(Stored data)
# # #

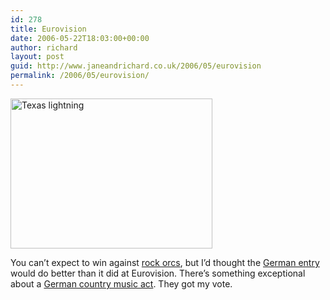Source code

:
 ```yaml
---
id: 278
title: Eurovision
date: 2006-05-22T18:03:00+00:00
author: richard
layout: post
guid: http://www.janeandrichard.co.uk/2006/05/eurovision
permalink: /2006/05/eurovision/
---
```

<img src="http://www.janeandrichard.co.uk/blog/img/2006/05/germany.jpg" width="323" height="240" alt="Texas lightning" />

You can&#8217;t expect to win against [rock orcs](http://www.eurovision.tv/english/index.htm), but I&#8217;d thought the [German entry](http://www.eurovision.tv/english/384.htm) would do better than it did at Eurovision. There&#8217;s something exceptional about a [German country music act](http://www.texaslightning.net/). They got my vote.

# # #

Exercise prompt = Find the string "http" in the entries above. Copy each line where it occurs.

Expected answer =
guid: http://www.janeandrichard.co.uk/2006/05/eurovision
<img src="http://www.janeandrichard.co.uk/blog/img/2006/05/germany.jpg" width="323" height="240" alt="Texas lightning" />
You can&#8217;t expect to win against [rock orcs](http://www.eurovision.tv/english/index.htm), but I&#8217;d thought the [German entry](http://www.eurovision.tv/english/384.htm) would do better than it did at Eurovision. There&#8217;s something exceptional about a [German country music act](http://www.texaslightning.net/). They got my vote.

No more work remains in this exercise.